## BRIEF
Whenever an image turns up, omit it and return the remaining data exactly.

## DATA
*** Block opens ***

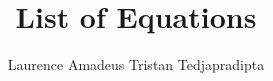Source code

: \documentclass[a4paper]{article}
\title{List of Equations}
\author{Laurence Amadeus Tristan Tedjapradipta}
\begin{document}
\maketitle
\pagebreak


\end{document}
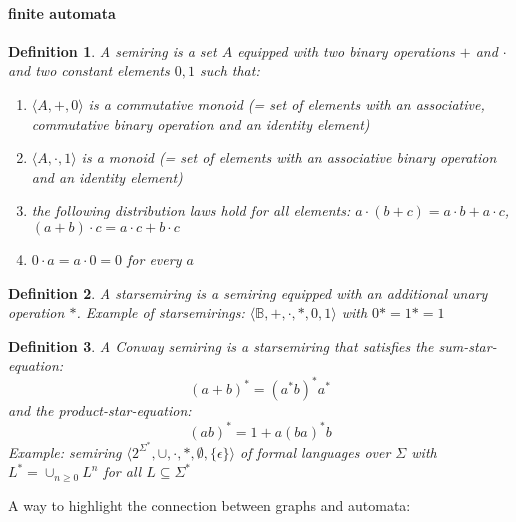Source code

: \documentclass[]{article}
\newtheorem{definition}{Definition}
\begin{document}

\paragraph{finite automata} 
\begin{definition}
    A semiring is a set $A$ equipped with two binary operations $+$ and $\cdot$ and two constant elements $0,1$ such that:
    \begin{enumerate}
        \item $\langle A, +, 0\rangle$ is a commutative monoid (= set of elements with an associative, commutative binary operation and an identity element)
        \item $\langle A, \cdot, 1\rangle$ is a monoid (= set of elements with an associative binary operation and an identity element)
        \item the following distribution laws hold for all elements: $a \cdot (b+c) = a \cdot b + a \cdot c$, $(a + b)\cdot c = a\cdot c + b\cdot c$
        \item $0\cdot a = a\cdot 0 = 0$ for every $a$
    \end{enumerate}
\end{definition}

\begin{definition}
    A starsemiring is a semiring equipped with an additional unary operation $*$. Example of starsemirings: $\langle \mathbb{B}, +, \cdot, *, 0, 1 \rangle$ with $0*=1*=1$
\end{definition}

\begin{definition}
    A Conway semiring is a starsemiring that satisfies the sum-star-equation:
    \begin{equation}
        (a+b)^* = (a^*b)^*a^*
    \end{equation}
     and the product-star-equation:
    \begin{equation}
        (ab)^* = 1 + a(ba)^*b
    \end{equation}
     Example: semiring $\langle 2^{\Sigma^*}, \cup, \cdot, *, \emptyset, \{ \epsilon \} \rangle$ of formal languages over $\Sigma$ with $L^*=\cup_{n\geq 0}L^n$ for all $L \subseteq \Sigma^*$
\end{definition}

A way to highlight the connection between graphs and automata:
\end{document}

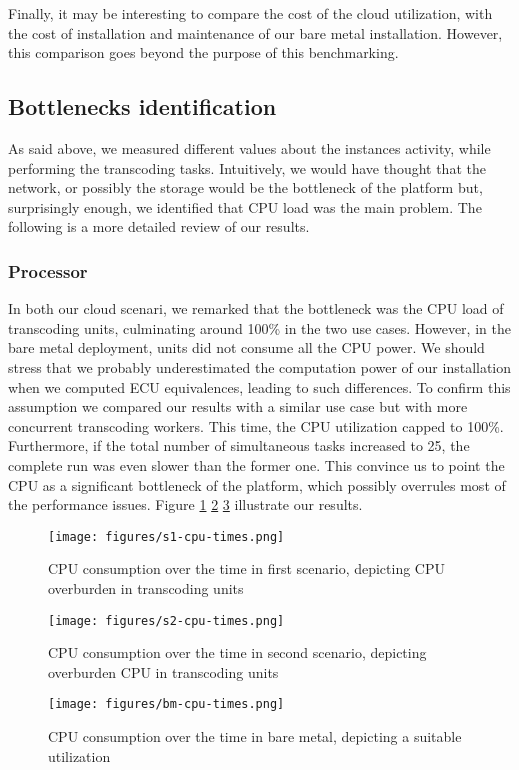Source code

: \documentclass[a4paper, titlepage]{paper}
\numberwithin{figure}{section}
\numberwithin{table}{section}
\begin{document}
      Finally, it may be interesting to compare the cost of the cloud utilization, with the cost of installation and maintenance of our bare metal installation. However, this comparison goes beyond the purpose of this benchmarking.

    \subsection{Bottlenecks identification}
      As said above, we measured different values about the instances activity, while performing the transcoding tasks. Intuitively, we would have thought that the network, or possibly the storage would be the bottleneck of the platform but, surprisingly enough, we identified that CPU load was the main problem. The following is a more detailed review of our results.

      \subsubsection{Processor}
        In both our cloud scenari, we remarked that the bottleneck was the CPU load of transcoding units, culminating around 100\% in the two use cases. However, in the bare metal deployment, units did not consume all the CPU power. We should stress that we probably underestimated the computation power of our installation when we computed ECU equivalences, leading to such differences. To confirm this assumption we compared our results with a similar use case but with more concurrent transcoding workers. This time, the CPU utilization capped to 100\%. Furthermore, if the total number of simultaneous tasks increased to 25, the complete run was even slower than the former one. This convince us to point the CPU as a significant bottleneck of the platform, which possibly overrules most of the performance issues. Figure \ref{s1ct} \ref{s2ct} \ref{bmct} illustrate our results.
        
        \begin{figure}
          \centering
          \texttt{[image: figures/s1-cpu-times.png]}
          \caption{CPU consumption over the time in first scenario, depicting CPU overburden in transcoding units}
          \label{s1ct}
        \end{figure}
        \begin{figure}
          \centering
          \texttt{[image: figures/s2-cpu-times.png]}
          \caption{CPU consumption over the time in second scenario, depicting overburden CPU in transcoding units}
          \label{s2ct}
        \end{figure}
        \begin{figure}
          \centering
          \texttt{[image: figures/bm-cpu-times.png]}
          \caption{CPU consumption over the time in bare metal, depicting a suitable utilization}
          \label{bmct}
        \end{figure}
\end{document}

*** Block closes ***

## PROBLEM SOLUTION
Source code

: \documentclass[a4paper]{article}
\title{List of Equations}
\author{Laurence Amadeus Tristan Tedjapradipta}
\begin{document}
\maketitle
\pagebreak


\end{document}
Source code

: \documentclass[]{article}
\newtheorem{definition}{Definition}
\begin{document}

\paragraph{finite automata} 
\begin{definition}
    A semiring is a set $A$ equipped with two binary operations $+$ and $\cdot$ and two constant elements $0,1$ such that:
    \begin{enumerate}
        \item $\langle A, +, 0\rangle$ is a commutative monoid (= set of elements with an associative, commutative binary operation and an identity element)
        \item $\langle A, \cdot, 1\rangle$ is a monoid (= set of elements with an associative binary operation and an identity element)
        \item the following distribution laws hold for all elements: $a \cdot (b+c) = a \cdot b + a \cdot c$, $(a + b)\cdot c = a\cdot c + b\cdot c$
        \item $0\cdot a = a\cdot 0 = 0$ for every $a$
    \end{enumerate}
\end{definition}

\begin{definition}
    A starsemiring is a semiring equipped with an additional unary operation $*$. Example of starsemirings: $\langle \mathbb{B}, +, \cdot, *, 0, 1 \rangle$ with $0*=1*=1$
\end{definition}

\begin{definition}
    A Conway semiring is a starsemiring that satisfies the sum-star-equation:
    \begin{equation}
        (a+b)^* = (a^*b)^*a^*
    \end{equation}
     and the product-star-equation:
    \begin{equation}
        (ab)^* = 1 + a(ba)^*b
    \end{equation}
     Example: semiring $\langle 2^{\Sigma^*}, \cup, \cdot, *, \emptyset, \{ \epsilon \} \rangle$ of formal languages over $\Sigma$ with $L^*=\cup_{n\geq 0}L^n$ for all $L \subseteq \Sigma^*$
\end{definition}

A way to highlight the connection between graphs and automata:
\end{document}

Source code

: \documentclass[a4paper, titlepage]{paper}
\numberwithin{figure}{section}
\numberwithin{table}{section}
\begin{document}
      Finally, it may be interesting to compare the cost of the cloud utilization, with the cost of installation and maintenance of our bare metal installation. However, this comparison goes beyond the purpose of this benchmarking.

    \subsection{Bottlenecks identification}
      As said above, we measured different values about the instances activity, while performing the transcoding tasks. Intuitively, we would have thought that the network, or possibly the storage would be the bottleneck of the platform but, surprisingly enough, we identified that CPU load was the main problem. The following is a more detailed review of our results.

      \subsubsection{Processor}
        In both our cloud scenari, we remarked that the bottleneck was the CPU load of transcoding units, culminating around 100\% in the two use cases. However, in the bare metal deployment, units did not consume all the CPU power. We should stress that we probably underestimated the computation power of our installation when we computed ECU equivalences, leading to such differences. To confirm this assumption we compared our results with a similar use case but with more concurrent transcoding workers. This time, the CPU utilization capped to 100\%. Furthermore, if the total number of simultaneous tasks increased to 25, the complete run was even slower than the former one. This convince us to point the CPU as a significant bottleneck of the platform, which possibly overrules most of the performance issues. Figure \ref{s1ct} \ref{s2ct} \ref{bmct} illustrate our results.
        
        \begin{figure}
          \centering
          \texttt{[image: figures/s1-cpu-times.png]}
          \caption{CPU consumption over the time in first scenario, depicting CPU overburden in transcoding units}
          \label{s1ct}
        \end{figure}
        \begin{figure}
          \centering
          \texttt{[image: figures/s2-cpu-times.png]}
          \caption{CPU consumption over the time in second scenario, depicting overburden CPU in transcoding units}
          \label{s2ct}
        \end{figure}
        \begin{figure}
          \centering
          \texttt{[image: figures/bm-cpu-times.png]}
          \caption{CPU consumption over the time in bare metal, depicting a suitable utilization}
          \label{bmct}
        \end{figure}
\end{document}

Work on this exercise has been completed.